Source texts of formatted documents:
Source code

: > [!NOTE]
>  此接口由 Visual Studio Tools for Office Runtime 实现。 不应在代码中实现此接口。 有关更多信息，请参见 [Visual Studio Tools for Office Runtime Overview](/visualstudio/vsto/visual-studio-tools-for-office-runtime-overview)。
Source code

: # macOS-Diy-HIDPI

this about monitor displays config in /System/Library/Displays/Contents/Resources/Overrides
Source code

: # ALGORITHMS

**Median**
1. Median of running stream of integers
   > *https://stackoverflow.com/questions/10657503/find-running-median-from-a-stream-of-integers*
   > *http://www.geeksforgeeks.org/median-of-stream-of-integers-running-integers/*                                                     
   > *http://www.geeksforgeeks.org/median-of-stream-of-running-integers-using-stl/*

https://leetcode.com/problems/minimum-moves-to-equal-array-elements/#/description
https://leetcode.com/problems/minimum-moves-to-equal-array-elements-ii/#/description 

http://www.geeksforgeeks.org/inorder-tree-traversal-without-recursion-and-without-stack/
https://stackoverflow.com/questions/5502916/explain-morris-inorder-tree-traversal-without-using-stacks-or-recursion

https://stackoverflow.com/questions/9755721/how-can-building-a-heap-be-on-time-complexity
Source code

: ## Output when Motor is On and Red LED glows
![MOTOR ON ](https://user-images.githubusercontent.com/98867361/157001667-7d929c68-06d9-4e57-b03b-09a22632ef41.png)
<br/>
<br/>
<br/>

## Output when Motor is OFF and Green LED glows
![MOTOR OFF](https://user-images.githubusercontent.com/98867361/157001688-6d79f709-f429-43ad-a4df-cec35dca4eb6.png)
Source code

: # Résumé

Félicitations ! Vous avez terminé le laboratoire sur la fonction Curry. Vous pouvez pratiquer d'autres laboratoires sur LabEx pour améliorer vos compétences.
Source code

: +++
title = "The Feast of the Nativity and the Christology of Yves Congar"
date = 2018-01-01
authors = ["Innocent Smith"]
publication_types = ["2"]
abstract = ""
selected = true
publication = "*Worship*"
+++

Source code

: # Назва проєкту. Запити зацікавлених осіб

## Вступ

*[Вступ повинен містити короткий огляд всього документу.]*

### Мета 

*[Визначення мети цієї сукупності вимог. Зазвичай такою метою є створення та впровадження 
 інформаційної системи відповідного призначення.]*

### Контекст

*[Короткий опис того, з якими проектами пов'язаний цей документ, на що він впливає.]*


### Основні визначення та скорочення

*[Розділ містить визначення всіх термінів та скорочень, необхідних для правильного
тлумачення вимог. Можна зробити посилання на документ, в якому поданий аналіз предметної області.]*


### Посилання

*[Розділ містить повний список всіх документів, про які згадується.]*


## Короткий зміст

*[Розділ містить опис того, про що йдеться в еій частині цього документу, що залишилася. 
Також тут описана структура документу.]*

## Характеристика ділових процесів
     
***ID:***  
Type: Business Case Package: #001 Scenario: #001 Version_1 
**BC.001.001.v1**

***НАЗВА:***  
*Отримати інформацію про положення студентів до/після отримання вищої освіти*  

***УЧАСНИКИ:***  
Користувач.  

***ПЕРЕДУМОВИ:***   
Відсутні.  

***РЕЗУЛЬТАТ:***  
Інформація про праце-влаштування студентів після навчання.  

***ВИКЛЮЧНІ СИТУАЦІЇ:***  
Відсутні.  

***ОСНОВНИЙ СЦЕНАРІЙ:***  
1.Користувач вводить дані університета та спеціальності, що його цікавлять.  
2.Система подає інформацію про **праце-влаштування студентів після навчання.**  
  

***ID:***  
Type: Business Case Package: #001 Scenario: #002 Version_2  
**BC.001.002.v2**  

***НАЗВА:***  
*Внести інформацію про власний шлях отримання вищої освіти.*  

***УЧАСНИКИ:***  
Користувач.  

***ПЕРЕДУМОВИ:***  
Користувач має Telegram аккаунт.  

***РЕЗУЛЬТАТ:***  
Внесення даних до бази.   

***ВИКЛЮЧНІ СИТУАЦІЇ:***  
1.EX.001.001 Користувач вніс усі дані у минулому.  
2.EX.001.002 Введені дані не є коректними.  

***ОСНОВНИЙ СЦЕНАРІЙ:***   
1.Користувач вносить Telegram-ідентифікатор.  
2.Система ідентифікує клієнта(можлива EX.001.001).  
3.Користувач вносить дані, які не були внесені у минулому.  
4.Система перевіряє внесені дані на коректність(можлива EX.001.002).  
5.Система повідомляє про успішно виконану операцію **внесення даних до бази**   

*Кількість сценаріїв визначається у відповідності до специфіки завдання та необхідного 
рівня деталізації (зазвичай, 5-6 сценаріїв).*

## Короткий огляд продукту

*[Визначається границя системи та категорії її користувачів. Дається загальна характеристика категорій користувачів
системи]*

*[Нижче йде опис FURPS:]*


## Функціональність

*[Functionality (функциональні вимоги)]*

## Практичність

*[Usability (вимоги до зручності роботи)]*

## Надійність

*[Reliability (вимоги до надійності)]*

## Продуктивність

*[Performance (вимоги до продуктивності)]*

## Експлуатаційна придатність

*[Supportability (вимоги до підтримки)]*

• What the task requires
Copy out every line of the records that the string "minimum" appears in.

• Your response
https://leetcode.com/problems/minimum-moves-to-equal-array-elements/#/description
https://leetcode.com/problems/minimum-moves-to-equal-array-elements-ii/#/description 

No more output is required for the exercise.